ABOUT THIS EXERCISE: Every entry is to be returned unchanged, and no picture is to be included.

Dataset records:
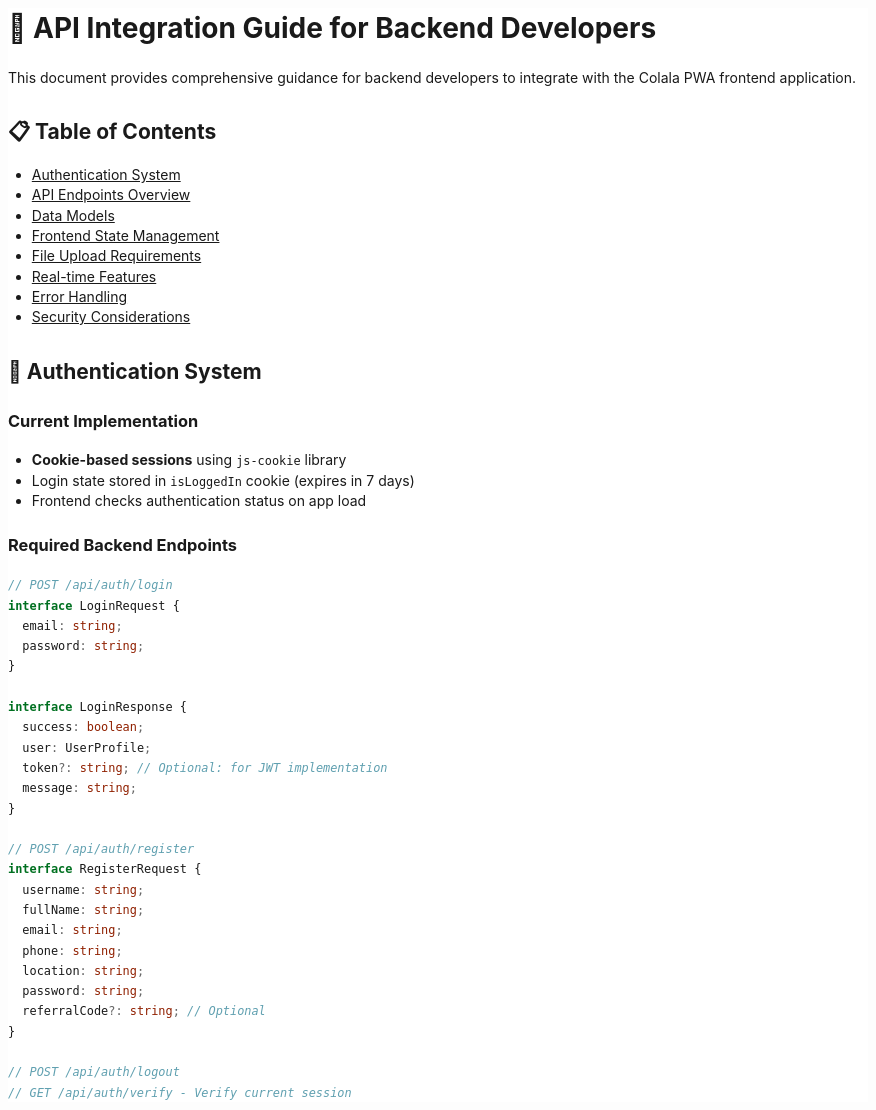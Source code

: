 # 🔗 API Integration Guide for Backend Developers

This document provides comprehensive guidance for backend developers to integrate with the Colala PWA frontend application.

## 📋 Table of Contents
- [Authentication System](#authentication-system)
- [API Endpoints Overview](#api-endpoints-overview)
- [Data Models](#data-models)
- [Frontend State Management](#frontend-state-management)
- [File Upload Requirements](#file-upload-requirements)
- [Real-time Features](#real-time-features)
- [Error Handling](#error-handling)
- [Security Considerations](#security-considerations)

## 🔐 Authentication System

### Current Implementation
- **Cookie-based sessions** using `js-cookie` library
- Login state stored in `isLoggedIn` cookie (expires in 7 days)
- Frontend checks authentication status on app load

### Required Backend Endpoints

```typescript
// POST /api/auth/login
interface LoginRequest {
  email: string;
  password: string;
}

interface LoginResponse {
  success: boolean;
  user: UserProfile;
  token?: string; // Optional: for JWT implementation
  message: string;
}

// POST /api/auth/register
interface RegisterRequest {
  username: string;
  fullName: string;
  email: string;
  phone: string;
  location: string;
  password: string;
  referralCode?: string; // Optional
}

// POST /api/auth/logout
// GET /api/auth/verify - Verify current session
```
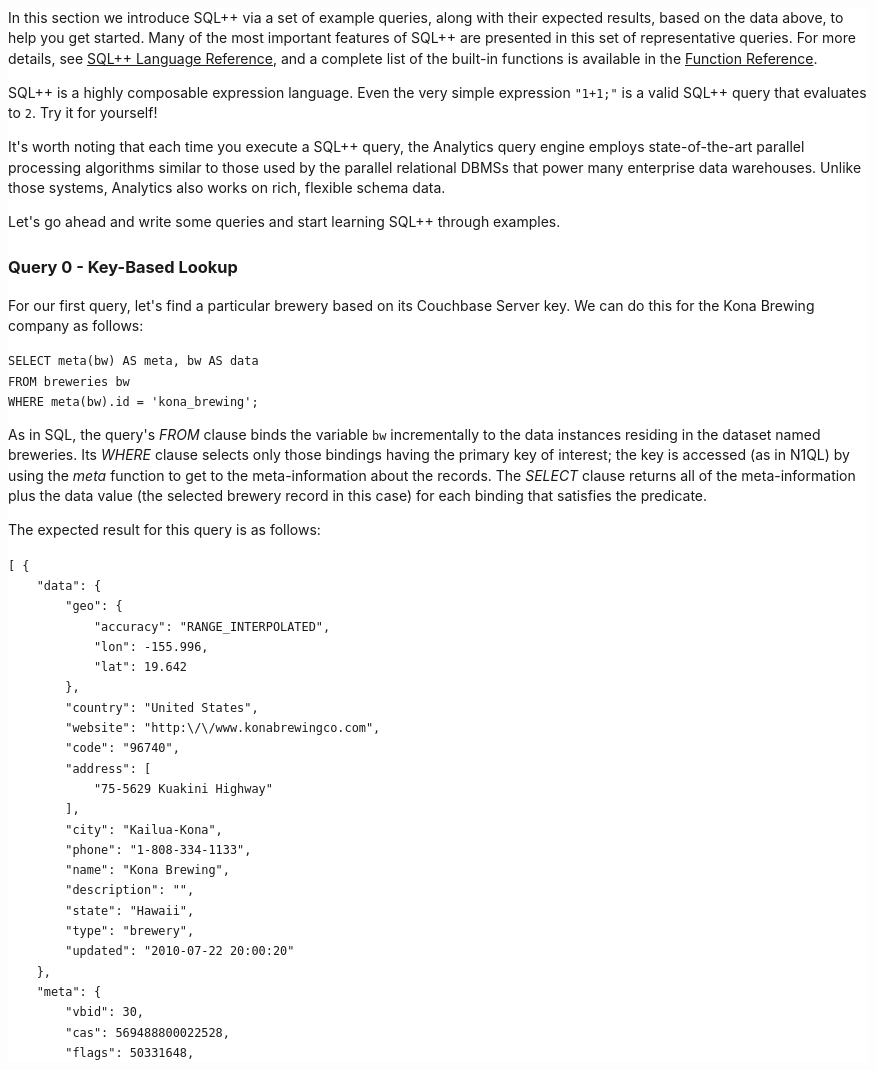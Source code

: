 In this section we introduce SQL++ via a set of example queries, along with their expected results,
based on the data above, to help you get started.
Many of the most important features of SQL++ are presented in this set of representative queries.
For more details, see
[SQL++ Language Reference](1_intro.html),
and a complete list of the built-in functions is available in the [Function Reference](function-ref.html).

SQL++ is a highly composable expression language.
Even the very simple expression `"1+1;"` is a valid SQL++ query that evaluates to `2`.
Try it for yourself!

It's worth noting that each time you execute a SQL++ query, the Analytics query engine employs state-of-the-art 
parallel processing algorithms similar to those used by the parallel relational DBMSs that power many 
enterprise data warehouses. Unlike those systems, Analytics also works on rich, flexible schema data.

Let's go ahead and write some queries and start learning SQL++ through examples.

### Query 0 - Key-Based Lookup ###
For our first query, let's find a particular brewery based on its Couchbase Server key.
We can do this for the Kona Brewing company as follows:

    SELECT meta(bw) AS meta, bw AS data
    FROM breweries bw
    WHERE meta(bw).id = 'kona_brewing';

As in SQL, the query's _FROM_ clause binds the variable `bw` incrementally to the data instances residing in
the dataset named breweries.
Its _WHERE_ clause  selects only those bindings having the primary key of interest;
the key is accessed (as in N1QL) by using the _meta_ function to get to the meta-information about the records.
The _SELECT_ clause returns all of the meta-information plus the data value (the selected brewery record in this case)
for each binding that satisfies the predicate.

The expected result for this query is as follows:

    [ {
        "data": {
            "geo": {
                "accuracy": "RANGE_INTERPOLATED",
                "lon": -155.996,
                "lat": 19.642
            },
            "country": "United States",
            "website": "http:\/\/www.konabrewingco.com",
            "code": "96740",
            "address": [
                "75-5629 Kuakini Highway"
            ],
            "city": "Kailua-Kona",
            "phone": "1-808-334-1133",
            "name": "Kona Brewing",
            "description": "",
            "state": "Hawaii",
            "type": "brewery",
            "updated": "2010-07-22 20:00:20"
        },
        "meta": {
            "vbid": 30,
            "cas": 569488800022528,
            "flags": 50331648,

RESULT FOR THIS EXERCISE:
Source code

: # 🔗 API Integration Guide for Backend Developers

This document provides comprehensive guidance for backend developers to integrate with the Colala PWA frontend application.

## 📋 Table of Contents
- [Authentication System](#authentication-system)
- [API Endpoints Overview](#api-endpoints-overview)
- [Data Models](#data-models)
- [Frontend State Management](#frontend-state-management)
- [File Upload Requirements](#file-upload-requirements)
- [Real-time Features](#real-time-features)
- [Error Handling](#error-handling)
- [Security Considerations](#security-considerations)

## 🔐 Authentication System

### Current Implementation
- **Cookie-based sessions** using `js-cookie` library
- Login state stored in `isLoggedIn` cookie (expires in 7 days)
- Frontend checks authentication status on app load

### Required Backend Endpoints

```typescript
// POST /api/auth/login
interface LoginRequest {
  email: string;
  password: string;
}

interface LoginResponse {
  success: boolean;
  user: UserProfile;
  token?: string; // Optional: for JWT implementation
  message: string;
}

// POST /api/auth/register
interface RegisterRequest {
  username: string;
  fullName: string;
  email: string;
  phone: string;
  location: string;
  password: string;
  referralCode?: string; // Optional
}

// POST /api/auth/logout
// GET /api/auth/verify - Verify current session
```
Source code

: In this section we introduce SQL++ via a set of example queries, along with their expected results,
based on the data above, to help you get started.
Many of the most important features of SQL++ are presented in this set of representative queries.
For more details, see
[SQL++ Language Reference](1_intro.html),
and a complete list of the built-in functions is available in the [Function Reference](function-ref.html).

SQL++ is a highly composable expression language.
Even the very simple expression `"1+1;"` is a valid SQL++ query that evaluates to `2`.
Try it for yourself!

It's worth noting that each time you execute a SQL++ query, the Analytics query engine employs state-of-the-art 
parallel processing algorithms similar to those used by the parallel relational DBMSs that power many 
enterprise data warehouses. Unlike those systems, Analytics also works on rich, flexible schema data.

Let's go ahead and write some queries and start learning SQL++ through examples.

### Query 0 - Key-Based Lookup ###
For our first query, let's find a particular brewery based on its Couchbase Server key.
We can do this for the Kona Brewing company as follows:

    SELECT meta(bw) AS meta, bw AS data
    FROM breweries bw
    WHERE meta(bw).id = 'kona_brewing';

As in SQL, the query's _FROM_ clause binds the variable `bw` incrementally to the data instances residing in
the dataset named breweries.
Its _WHERE_ clause  selects only those bindings having the primary key of interest;
the key is accessed (as in N1QL) by using the _meta_ function to get to the meta-information about the records.
The _SELECT_ clause returns all of the meta-information plus the data value (the selected brewery record in this case)
for each binding that satisfies the predicate.

The expected result for this query is as follows:

    [ {
        "data": {
            "geo": {
                "accuracy": "RANGE_INTERPOLATED",
                "lon": -155.996,
                "lat": 19.642
            },
            "country": "United States",
            "website": "http:\/\/www.konabrewingco.com",
            "code": "96740",
            "address": [
                "75-5629 Kuakini Highway"
            ],
            "city": "Kailua-Kona",
            "phone": "1-808-334-1133",
            "name": "Kona Brewing",
            "description": "",
            "state": "Hawaii",
            "type": "brewery",
            "updated": "2010-07-22 20:00:20"
        },
        "meta": {
            "vbid": 30,
            "cas": 569488800022528,
            "flags": 50331648,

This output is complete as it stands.